With a number of private sales and corporate commisions, the British painter James Tebbutt (b.1980) is behind a body of work that collectors find difficult to ignore.
The art is a wonderful mix of abstraction and figuration; and the visual vocabulary is a firework of high culture, cartoons and urban influences. We may regard this as bang up-to-date without Tebbutt subscribing to any fashion fad.
Yet in evolutionary terms, we might see Tebbut’s personal style as a logical mutation from our consumerist pop art as shared with a number of other artists in the west. But it may be worth looking east, because the colourful compositions are much closer to the Japanese ‘super flat’, without the same sinister point being made about society.
Tebutt’s mixed media painting style
The artist is clearly not scared of vivid colours. It is refreshing, and like Paul Gauguin, he takes a particular shine to pink and yellow.
Tebbutt’s method is similar to that of other art forms in our tautological post-modern society. E.g. much contemporary music mix samples everything past and present. In the same way James Tebutt applies snippets in his compositions. Even the medium is up for grabs. As it turns out the large-scale works have been painted in a mix of oil, acrylic, ink and spray paint.
The art is never intended to be pretentious conversation pieces, and there neither is a narrative nor a particular loud point being made anywhere. Still, within this playful mix, there are hints of environmental-, cultural- and political topics being addressed. However, there is always this deliberate degree of fuzziness. E.g. Mary had a little lamb may very well play a pun on Christianity, and the hunt say something about child soldiers. But we will never really find out, and in a sense is the beauty of it all. It is not that foreign a concept after all. For instance, the narrative economy of any good joke is best when you have to fill out some blanks yourself.

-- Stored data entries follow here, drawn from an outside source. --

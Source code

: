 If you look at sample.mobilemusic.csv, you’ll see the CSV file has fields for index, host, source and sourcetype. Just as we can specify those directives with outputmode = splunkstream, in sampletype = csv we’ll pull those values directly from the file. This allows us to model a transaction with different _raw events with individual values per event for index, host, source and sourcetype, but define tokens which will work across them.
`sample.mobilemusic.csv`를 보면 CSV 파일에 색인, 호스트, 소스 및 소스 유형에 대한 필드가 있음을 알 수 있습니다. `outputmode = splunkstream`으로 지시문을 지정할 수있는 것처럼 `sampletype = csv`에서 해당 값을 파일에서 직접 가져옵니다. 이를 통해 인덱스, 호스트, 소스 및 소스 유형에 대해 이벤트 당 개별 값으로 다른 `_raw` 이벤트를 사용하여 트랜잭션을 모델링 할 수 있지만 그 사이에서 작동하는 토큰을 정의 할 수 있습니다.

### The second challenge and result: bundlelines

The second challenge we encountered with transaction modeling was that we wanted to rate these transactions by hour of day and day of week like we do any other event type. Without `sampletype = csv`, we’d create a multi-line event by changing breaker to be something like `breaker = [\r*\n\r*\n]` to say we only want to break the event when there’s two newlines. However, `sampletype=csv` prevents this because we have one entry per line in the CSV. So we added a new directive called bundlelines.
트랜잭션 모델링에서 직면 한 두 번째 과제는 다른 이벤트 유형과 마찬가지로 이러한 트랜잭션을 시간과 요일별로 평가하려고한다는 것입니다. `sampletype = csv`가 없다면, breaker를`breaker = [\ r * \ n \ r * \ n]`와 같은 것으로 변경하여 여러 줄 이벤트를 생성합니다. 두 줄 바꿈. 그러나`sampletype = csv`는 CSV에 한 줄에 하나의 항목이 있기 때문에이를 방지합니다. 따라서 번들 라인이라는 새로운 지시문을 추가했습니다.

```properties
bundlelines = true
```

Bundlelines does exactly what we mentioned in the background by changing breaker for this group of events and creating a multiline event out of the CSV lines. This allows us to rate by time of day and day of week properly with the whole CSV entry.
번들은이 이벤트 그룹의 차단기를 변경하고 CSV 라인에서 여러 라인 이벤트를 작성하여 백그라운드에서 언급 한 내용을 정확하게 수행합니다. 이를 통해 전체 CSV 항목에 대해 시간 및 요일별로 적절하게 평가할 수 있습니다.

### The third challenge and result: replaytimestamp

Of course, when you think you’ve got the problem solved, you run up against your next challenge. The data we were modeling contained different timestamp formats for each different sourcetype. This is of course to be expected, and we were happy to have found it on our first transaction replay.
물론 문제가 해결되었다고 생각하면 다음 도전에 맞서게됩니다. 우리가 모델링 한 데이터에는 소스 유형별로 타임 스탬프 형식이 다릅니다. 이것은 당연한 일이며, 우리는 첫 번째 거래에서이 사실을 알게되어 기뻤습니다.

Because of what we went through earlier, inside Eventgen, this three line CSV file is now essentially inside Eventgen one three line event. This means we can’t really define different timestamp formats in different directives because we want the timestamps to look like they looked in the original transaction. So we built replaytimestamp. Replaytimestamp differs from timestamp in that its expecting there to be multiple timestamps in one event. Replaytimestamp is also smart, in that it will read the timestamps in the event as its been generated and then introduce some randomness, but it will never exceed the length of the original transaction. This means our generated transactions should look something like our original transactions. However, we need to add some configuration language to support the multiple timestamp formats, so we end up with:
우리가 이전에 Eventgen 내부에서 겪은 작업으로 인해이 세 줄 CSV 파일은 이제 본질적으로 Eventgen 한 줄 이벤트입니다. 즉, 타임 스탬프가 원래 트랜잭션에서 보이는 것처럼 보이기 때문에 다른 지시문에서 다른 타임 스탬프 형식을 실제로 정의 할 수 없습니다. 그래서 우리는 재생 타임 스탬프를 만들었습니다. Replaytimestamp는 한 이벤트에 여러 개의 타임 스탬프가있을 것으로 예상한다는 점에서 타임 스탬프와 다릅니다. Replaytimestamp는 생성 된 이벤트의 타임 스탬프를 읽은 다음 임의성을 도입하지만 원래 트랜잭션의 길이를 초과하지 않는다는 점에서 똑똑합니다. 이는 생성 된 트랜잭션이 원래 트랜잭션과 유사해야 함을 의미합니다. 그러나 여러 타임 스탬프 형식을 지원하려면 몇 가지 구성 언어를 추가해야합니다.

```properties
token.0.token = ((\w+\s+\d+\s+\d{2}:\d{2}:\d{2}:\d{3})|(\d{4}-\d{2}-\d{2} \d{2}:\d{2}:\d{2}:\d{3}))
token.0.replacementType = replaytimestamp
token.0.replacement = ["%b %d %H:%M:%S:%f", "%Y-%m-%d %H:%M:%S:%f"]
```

Sometimes there is no meaning to project into it (and why must there be?). So you end up enjoying the art for the sheer hell of it.

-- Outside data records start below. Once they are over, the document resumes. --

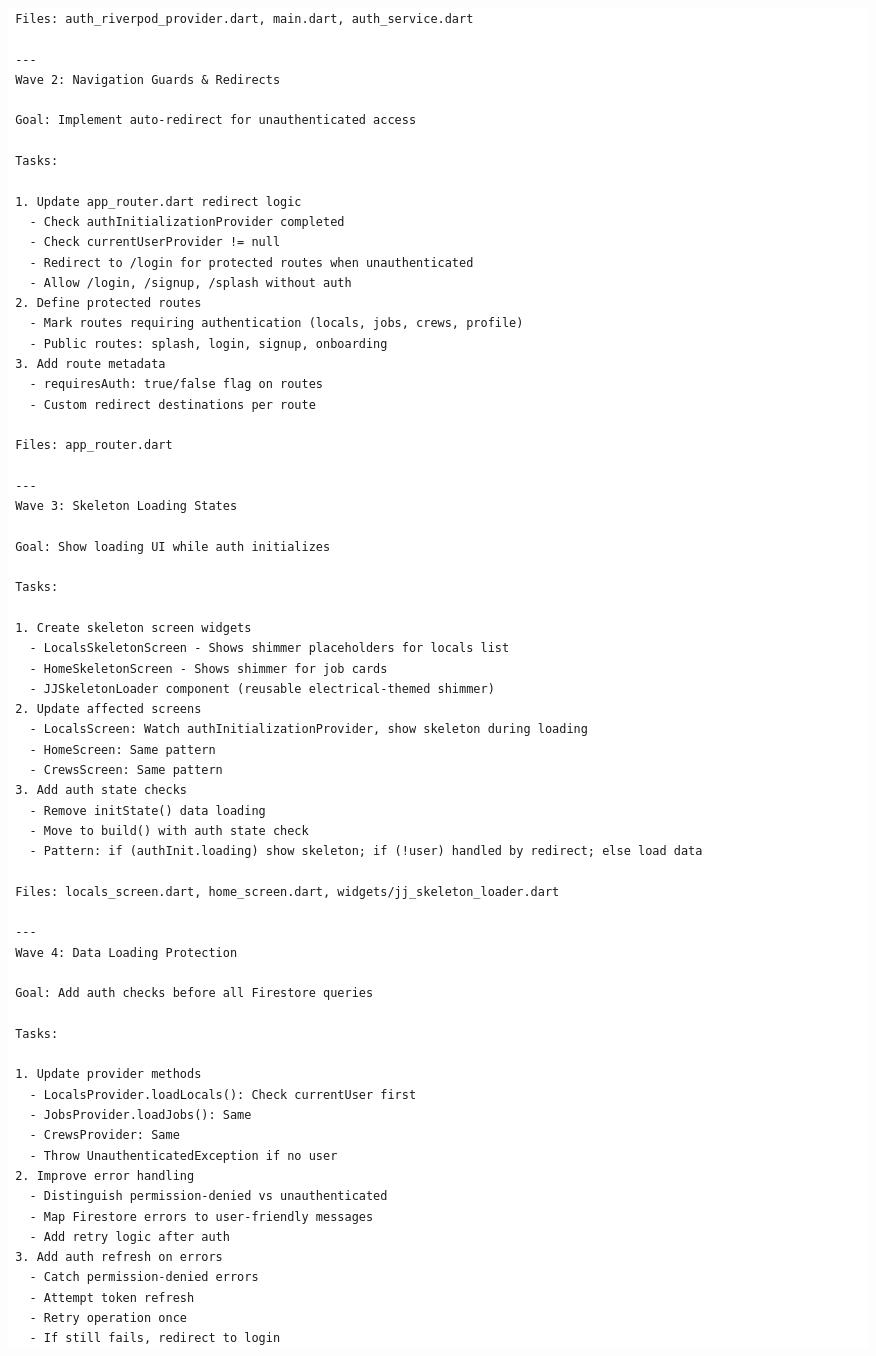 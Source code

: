      Files: auth_riverpod_provider.dart, main.dart, auth_service.dart

     ---
     Wave 2: Navigation Guards & Redirects

     Goal: Implement auto-redirect for unauthenticated access

     Tasks:

     1. Update app_router.dart redirect logic
       - Check authInitializationProvider completed
       - Check currentUserProvider != null
       - Redirect to /login for protected routes when unauthenticated
       - Allow /login, /signup, /splash without auth
     2. Define protected routes
       - Mark routes requiring authentication (locals, jobs, crews, profile)
       - Public routes: splash, login, signup, onboarding
     3. Add route metadata
       - requiresAuth: true/false flag on routes
       - Custom redirect destinations per route

     Files: app_router.dart

     ---
     Wave 3: Skeleton Loading States

     Goal: Show loading UI while auth initializes

     Tasks:

     1. Create skeleton screen widgets
       - LocalsSkeletonScreen - Shows shimmer placeholders for locals list
       - HomeSkeletonScreen - Shows shimmer for job cards
       - JJSkeletonLoader component (reusable electrical-themed shimmer)
     2. Update affected screens
       - LocalsScreen: Watch authInitializationProvider, show skeleton during loading
       - HomeScreen: Same pattern
       - CrewsScreen: Same pattern
     3. Add auth state checks
       - Remove initState() data loading
       - Move to build() with auth state check
       - Pattern: if (authInit.loading) show skeleton; if (!user) handled by redirect; else load data

     Files: locals_screen.dart, home_screen.dart, widgets/jj_skeleton_loader.dart

     ---
     Wave 4: Data Loading Protection

     Goal: Add auth checks before all Firestore queries

     Tasks:

     1. Update provider methods
       - LocalsProvider.loadLocals(): Check currentUser first
       - JobsProvider.loadJobs(): Same
       - CrewsProvider: Same
       - Throw UnauthenticatedException if no user
     2. Improve error handling
       - Distinguish permission-denied vs unauthenticated
       - Map Firestore errors to user-friendly messages
       - Add retry logic after auth
     3. Add auth refresh on errors
       - Catch permission-denied errors
       - Attempt token refresh
       - Retry operation once
       - If still fails, redirect to login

Art that is a flow of thoughts
The interesting thing in all this is the dialogue between the ingredients applied to the works. The constituent parts are being added in a stream of consciousness very much like meandering conversations, or the free-association writing that authors use to combat writing blocks.

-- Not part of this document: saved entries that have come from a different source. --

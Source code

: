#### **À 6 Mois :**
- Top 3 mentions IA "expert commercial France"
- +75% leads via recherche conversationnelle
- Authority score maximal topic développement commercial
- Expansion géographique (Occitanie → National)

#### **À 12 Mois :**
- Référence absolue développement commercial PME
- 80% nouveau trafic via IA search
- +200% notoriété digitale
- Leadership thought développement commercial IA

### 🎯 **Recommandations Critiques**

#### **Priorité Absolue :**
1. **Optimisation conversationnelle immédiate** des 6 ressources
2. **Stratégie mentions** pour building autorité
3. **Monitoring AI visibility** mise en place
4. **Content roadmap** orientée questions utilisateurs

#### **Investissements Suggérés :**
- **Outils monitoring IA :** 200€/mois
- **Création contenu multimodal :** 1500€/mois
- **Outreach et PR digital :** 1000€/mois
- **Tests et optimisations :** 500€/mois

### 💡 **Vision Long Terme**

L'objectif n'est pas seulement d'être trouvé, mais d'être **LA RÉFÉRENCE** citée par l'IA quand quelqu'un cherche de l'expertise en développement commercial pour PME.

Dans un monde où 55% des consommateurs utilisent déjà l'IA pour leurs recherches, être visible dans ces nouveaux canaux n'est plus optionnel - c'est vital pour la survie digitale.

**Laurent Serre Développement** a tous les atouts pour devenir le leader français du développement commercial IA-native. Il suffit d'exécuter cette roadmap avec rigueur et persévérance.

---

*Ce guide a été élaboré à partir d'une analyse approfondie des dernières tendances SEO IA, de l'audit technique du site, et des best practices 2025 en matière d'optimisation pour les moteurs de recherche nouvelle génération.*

In that respect the artist knows where the painting begins, and clearly decides where it ends, but everything in between is as much down to chance as brief tactical planning. It may even run off on a tangent like jazz improvisation before it is covered over again with unsentimental stoicism.
The resultant paintings are not always planned through to completion before they are started but instead develop and evolve with a stream of consciousness which links the eclectic component images together
It is also evident that the painter keeps exploring varying styles of paint application. There is everything from the drip and splatter of the abstract expressionism – to the flat bold colour blocks, so characteristic of cartoons – to stencilling of street art. If you paint yourself, you know just how difficult these things gel together. The surprise that Tebbutt actually makes it work is not dissimilar to hearing about bacon and egg ice cream and other signature dishes of Heston Blumenthal.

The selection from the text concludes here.